# Simple solid bench design / vice placement?



## Copes (5 Oct 2016)

Hi Guys,

I'm looking to make a pretty decent bench, something really nice and solid but nothing too fancy, just laminated 2x4s. The idea is to replace my current outfeed table on my AW10BSB2 as my workshop is pretty small and its the only sensible place i can squeeze in a bench.

After watching a paul sellers Q/A, i changed both vice configurations to not be built into the table as he made some good points on that, but as to whether it should be right at the end so i can easily cut tenons etc or should be in inset inside the leg (better stability on the bench?) I'm not really sure. I did think about swinging it around and having a tail vice... that's still an option.
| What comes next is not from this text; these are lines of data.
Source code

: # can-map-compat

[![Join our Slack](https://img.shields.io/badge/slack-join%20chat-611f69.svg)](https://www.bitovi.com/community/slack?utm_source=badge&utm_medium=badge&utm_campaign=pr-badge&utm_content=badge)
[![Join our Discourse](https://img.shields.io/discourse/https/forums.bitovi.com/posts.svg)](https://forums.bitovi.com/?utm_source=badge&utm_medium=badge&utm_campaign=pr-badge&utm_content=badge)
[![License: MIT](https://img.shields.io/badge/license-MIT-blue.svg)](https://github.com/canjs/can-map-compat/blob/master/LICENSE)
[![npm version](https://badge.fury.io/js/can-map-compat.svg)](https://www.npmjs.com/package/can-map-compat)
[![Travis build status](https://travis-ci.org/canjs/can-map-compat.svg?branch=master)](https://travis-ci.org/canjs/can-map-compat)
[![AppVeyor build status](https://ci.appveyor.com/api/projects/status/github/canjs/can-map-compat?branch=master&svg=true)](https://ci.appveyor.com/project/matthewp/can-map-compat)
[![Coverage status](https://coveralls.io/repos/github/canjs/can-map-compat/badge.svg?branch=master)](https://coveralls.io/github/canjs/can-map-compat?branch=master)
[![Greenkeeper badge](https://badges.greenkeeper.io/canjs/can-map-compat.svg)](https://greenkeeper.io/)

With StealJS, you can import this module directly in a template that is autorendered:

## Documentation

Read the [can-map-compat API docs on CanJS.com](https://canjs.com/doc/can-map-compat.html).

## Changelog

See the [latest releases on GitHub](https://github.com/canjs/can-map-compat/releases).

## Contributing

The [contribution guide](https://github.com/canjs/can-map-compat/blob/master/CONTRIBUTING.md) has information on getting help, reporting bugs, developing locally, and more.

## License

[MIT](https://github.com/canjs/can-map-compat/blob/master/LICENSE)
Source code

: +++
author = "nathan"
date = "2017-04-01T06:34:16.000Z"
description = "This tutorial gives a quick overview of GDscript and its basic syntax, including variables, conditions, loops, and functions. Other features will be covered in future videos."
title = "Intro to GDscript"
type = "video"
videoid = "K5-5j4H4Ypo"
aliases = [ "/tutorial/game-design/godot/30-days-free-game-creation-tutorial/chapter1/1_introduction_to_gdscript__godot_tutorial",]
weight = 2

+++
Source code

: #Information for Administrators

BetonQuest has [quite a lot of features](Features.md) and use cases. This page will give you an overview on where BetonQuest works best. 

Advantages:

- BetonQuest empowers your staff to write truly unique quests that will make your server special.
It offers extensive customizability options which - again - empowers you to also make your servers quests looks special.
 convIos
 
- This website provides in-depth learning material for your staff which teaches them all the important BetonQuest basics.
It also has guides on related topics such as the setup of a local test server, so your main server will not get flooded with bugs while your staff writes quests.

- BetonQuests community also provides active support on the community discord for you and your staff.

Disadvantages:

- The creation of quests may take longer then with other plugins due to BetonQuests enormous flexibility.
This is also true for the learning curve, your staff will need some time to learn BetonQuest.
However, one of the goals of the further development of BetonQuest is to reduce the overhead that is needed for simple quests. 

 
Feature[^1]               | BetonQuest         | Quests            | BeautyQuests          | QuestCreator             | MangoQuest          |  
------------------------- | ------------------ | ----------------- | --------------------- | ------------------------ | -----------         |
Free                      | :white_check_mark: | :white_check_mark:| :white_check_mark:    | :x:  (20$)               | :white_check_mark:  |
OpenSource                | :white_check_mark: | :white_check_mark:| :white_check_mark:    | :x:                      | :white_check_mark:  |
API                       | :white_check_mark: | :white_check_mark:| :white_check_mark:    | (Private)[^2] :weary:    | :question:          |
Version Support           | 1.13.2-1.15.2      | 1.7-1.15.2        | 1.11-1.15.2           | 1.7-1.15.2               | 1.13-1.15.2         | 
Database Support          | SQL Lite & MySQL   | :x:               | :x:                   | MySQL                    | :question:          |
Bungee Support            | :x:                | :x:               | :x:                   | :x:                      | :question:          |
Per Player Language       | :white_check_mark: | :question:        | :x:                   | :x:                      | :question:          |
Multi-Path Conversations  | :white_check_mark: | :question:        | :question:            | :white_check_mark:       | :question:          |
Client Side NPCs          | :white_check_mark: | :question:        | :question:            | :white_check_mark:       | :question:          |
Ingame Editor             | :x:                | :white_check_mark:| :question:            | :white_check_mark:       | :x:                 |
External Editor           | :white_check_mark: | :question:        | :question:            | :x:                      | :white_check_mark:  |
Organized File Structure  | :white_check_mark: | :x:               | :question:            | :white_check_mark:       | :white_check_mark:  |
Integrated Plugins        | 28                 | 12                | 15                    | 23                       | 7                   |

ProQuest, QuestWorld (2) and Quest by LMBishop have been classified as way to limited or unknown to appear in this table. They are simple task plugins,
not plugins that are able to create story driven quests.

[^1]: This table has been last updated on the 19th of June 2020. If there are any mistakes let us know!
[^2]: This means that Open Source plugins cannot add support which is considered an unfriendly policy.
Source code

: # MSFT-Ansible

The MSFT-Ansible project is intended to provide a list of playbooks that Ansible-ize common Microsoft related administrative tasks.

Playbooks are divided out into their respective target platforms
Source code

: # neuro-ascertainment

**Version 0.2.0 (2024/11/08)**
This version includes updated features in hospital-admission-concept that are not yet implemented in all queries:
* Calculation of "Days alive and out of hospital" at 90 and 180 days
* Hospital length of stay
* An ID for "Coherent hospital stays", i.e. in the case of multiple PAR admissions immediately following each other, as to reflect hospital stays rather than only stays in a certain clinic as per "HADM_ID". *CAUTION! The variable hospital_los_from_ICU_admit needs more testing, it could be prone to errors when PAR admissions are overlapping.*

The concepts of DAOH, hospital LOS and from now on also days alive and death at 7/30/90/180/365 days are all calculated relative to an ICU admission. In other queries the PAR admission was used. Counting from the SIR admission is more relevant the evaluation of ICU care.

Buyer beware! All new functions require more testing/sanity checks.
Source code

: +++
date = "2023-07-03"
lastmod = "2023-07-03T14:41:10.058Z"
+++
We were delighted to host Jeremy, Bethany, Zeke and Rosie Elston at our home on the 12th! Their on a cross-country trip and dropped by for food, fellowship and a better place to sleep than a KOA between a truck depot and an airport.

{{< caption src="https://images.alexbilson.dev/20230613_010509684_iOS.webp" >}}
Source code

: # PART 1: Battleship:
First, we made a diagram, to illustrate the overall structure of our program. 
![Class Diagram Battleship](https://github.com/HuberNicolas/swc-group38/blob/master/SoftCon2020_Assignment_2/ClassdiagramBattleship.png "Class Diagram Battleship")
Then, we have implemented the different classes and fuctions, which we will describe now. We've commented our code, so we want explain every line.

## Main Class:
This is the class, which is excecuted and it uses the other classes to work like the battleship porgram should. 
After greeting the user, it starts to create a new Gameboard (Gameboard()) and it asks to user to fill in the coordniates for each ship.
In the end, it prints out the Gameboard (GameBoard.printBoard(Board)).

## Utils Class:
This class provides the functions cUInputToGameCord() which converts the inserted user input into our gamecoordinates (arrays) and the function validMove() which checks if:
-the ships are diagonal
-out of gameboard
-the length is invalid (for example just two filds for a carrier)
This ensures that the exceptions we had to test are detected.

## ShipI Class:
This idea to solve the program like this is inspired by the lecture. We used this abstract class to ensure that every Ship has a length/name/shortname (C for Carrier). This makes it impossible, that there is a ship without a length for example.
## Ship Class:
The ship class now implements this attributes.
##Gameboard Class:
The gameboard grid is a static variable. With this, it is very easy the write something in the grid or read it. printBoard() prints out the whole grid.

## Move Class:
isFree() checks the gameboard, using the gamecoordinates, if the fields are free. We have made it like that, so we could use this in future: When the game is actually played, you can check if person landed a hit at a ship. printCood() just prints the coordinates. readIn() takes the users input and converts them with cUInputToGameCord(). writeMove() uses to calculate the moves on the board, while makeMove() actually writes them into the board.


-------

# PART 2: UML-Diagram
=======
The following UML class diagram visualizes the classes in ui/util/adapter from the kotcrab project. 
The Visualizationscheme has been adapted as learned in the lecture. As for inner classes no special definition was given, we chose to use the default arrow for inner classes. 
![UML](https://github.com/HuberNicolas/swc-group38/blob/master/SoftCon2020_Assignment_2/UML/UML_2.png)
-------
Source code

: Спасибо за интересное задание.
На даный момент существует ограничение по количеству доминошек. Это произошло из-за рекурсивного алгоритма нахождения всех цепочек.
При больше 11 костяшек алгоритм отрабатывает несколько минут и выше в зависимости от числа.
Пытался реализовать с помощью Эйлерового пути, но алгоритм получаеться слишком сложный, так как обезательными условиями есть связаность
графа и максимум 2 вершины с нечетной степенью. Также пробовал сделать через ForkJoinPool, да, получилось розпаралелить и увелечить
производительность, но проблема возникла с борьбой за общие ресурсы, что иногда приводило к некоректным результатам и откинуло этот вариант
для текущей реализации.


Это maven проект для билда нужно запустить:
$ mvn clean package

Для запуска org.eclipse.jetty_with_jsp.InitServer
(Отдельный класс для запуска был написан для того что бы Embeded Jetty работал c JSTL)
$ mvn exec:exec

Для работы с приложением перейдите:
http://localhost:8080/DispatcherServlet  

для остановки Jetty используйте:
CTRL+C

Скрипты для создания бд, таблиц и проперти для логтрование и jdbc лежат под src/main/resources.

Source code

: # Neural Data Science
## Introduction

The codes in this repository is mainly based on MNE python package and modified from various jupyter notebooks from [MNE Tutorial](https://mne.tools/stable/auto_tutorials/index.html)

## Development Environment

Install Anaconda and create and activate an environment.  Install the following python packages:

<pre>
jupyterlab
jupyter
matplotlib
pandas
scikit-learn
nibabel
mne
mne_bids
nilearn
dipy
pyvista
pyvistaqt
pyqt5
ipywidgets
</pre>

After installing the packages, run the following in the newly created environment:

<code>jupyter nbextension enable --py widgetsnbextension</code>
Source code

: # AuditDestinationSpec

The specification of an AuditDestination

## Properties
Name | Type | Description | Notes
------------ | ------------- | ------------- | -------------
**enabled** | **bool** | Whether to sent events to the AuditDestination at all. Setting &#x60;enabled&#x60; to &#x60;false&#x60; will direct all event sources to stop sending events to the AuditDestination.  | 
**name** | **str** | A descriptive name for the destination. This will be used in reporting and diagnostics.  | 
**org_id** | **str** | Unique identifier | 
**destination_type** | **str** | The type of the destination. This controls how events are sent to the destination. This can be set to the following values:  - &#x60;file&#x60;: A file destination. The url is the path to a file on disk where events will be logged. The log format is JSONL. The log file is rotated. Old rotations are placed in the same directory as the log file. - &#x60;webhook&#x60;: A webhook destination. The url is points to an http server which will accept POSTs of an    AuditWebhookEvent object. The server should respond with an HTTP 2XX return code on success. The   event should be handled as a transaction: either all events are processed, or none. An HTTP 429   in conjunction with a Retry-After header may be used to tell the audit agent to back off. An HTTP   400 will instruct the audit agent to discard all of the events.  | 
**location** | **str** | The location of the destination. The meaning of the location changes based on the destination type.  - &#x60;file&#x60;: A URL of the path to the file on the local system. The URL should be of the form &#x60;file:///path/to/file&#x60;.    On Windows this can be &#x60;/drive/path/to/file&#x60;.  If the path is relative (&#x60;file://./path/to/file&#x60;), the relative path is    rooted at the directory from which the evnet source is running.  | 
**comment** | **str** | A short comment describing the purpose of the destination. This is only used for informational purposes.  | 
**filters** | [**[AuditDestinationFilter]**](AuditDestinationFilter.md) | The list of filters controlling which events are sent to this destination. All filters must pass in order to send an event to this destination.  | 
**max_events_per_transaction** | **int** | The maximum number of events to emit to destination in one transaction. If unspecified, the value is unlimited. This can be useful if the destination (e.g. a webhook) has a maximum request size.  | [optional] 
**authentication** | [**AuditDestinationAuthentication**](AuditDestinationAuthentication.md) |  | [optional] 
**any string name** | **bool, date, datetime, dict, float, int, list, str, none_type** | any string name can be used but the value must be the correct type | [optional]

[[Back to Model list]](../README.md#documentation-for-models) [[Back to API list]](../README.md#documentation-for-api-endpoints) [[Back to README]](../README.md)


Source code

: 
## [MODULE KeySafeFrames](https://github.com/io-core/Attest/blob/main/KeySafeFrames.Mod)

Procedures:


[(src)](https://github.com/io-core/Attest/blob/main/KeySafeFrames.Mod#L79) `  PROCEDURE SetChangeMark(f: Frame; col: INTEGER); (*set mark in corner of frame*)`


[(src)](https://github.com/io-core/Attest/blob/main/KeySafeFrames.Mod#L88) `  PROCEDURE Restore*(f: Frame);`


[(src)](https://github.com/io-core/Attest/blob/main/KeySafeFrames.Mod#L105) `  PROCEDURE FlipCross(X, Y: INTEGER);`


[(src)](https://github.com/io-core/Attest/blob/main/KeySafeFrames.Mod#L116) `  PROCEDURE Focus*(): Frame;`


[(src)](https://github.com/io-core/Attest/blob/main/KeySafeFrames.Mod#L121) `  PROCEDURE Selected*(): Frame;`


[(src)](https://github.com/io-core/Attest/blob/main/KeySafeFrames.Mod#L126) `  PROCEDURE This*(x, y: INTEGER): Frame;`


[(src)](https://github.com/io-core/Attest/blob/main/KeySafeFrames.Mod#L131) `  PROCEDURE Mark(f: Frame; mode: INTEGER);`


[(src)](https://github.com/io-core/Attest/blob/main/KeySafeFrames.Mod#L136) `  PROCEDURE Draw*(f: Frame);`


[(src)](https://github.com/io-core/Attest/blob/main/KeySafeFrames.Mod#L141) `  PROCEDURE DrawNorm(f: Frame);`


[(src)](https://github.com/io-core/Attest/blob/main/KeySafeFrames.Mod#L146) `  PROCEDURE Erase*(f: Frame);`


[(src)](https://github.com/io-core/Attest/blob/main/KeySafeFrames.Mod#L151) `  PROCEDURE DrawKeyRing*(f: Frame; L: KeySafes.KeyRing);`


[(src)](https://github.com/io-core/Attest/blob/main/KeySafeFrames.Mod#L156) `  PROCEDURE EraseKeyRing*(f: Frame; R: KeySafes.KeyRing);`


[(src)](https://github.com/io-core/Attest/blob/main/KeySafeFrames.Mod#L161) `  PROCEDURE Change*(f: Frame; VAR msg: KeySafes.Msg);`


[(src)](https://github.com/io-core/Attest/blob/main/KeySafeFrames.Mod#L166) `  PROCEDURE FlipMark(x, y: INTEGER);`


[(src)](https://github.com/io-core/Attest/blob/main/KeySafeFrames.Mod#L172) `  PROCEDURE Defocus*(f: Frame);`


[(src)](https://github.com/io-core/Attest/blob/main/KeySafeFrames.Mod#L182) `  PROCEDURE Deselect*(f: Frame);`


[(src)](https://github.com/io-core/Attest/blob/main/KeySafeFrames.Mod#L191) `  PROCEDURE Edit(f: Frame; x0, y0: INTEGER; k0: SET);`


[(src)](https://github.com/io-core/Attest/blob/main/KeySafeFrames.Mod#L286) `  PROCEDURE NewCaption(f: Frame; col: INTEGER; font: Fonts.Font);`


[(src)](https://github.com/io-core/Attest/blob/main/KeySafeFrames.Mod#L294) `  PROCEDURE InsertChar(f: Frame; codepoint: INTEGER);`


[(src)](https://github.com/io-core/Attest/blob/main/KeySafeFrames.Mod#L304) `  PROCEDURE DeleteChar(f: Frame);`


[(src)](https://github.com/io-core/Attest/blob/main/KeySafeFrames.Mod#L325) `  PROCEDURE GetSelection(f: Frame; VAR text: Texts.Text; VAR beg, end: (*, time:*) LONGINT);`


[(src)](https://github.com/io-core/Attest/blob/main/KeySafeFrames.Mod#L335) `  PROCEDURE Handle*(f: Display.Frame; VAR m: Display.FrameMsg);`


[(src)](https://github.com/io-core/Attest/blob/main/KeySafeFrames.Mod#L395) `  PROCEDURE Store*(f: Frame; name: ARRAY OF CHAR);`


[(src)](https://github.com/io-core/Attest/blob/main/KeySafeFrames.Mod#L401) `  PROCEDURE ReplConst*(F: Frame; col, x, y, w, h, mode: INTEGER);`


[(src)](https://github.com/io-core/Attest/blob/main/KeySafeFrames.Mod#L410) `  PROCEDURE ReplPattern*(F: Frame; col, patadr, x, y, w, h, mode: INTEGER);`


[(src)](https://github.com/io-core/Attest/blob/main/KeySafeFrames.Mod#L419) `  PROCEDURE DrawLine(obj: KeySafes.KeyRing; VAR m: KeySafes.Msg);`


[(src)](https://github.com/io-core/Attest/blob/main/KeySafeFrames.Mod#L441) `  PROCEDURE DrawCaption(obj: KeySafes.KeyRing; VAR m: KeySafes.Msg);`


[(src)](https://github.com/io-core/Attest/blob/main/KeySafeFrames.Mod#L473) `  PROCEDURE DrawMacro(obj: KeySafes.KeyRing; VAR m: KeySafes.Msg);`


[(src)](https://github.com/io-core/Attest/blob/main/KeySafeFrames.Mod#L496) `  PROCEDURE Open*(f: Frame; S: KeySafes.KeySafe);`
The problem is that corner is the only real option for a vice either side or tail, the other side of the bench is against a wall and i already have the vice, it's an old record 53 manual screw, without a popup dog which i restored, used to be my grandfathers so it's something i'd really like to use. 

I will also most likely add some dog holes, and i was potentially thinking of getting some of those dog clamp jobbies, so mitigate the need for a end vice?

So to ramble on a bit less, i've got two main questions;

1) What would be the best suggestion for my vice placement? side, or tail... which do you find most useful? (i'm right handed if that matters... i thought it might make cutting on the end difficult.)
2) Would the actual bench construction be okay? Would the lopsided side-end vice cause issues with balance?

I'm planning on building out a cabin and drawers after the main thing is put together, bit wide draw at the bottom for general blank storage, offcuts etc - i moved the rail up to give it abit of clearance.

Cheers guys (i know that isn't the axi saw, the height of the table top is a 1-1.5cm~ above the planned bench height, just so i don't clip the edge.)


----------



## thetyreman (28 Oct 2016)

I'd definitely avoid putting the vice on the right side of the right leg, always go inside the leg, you will find if it's a very heavy vice it will be unbalanced, especially with a record 53.

are you left handed? if so keep it on the right side, for right handed people it usually goes on the left leg inside corner.


----------



## Stanleymonkey (28 Oct 2016)

I'd agree with keeping the vice inside the leg. I think you're asking for trouble having it too close to the end.

Construction looks pretty solid - are you making the legs out of two pieces or am I reading the drawing wrong?


----------



## Copes (13 Dec 2016)

I missed this, yes I agree with you now. 

I'm going with the inner leg setup.

I was going to laminate the legs, but on my trip to the reclamation yard, I found some nice 4X4s which will do a smashing job instead.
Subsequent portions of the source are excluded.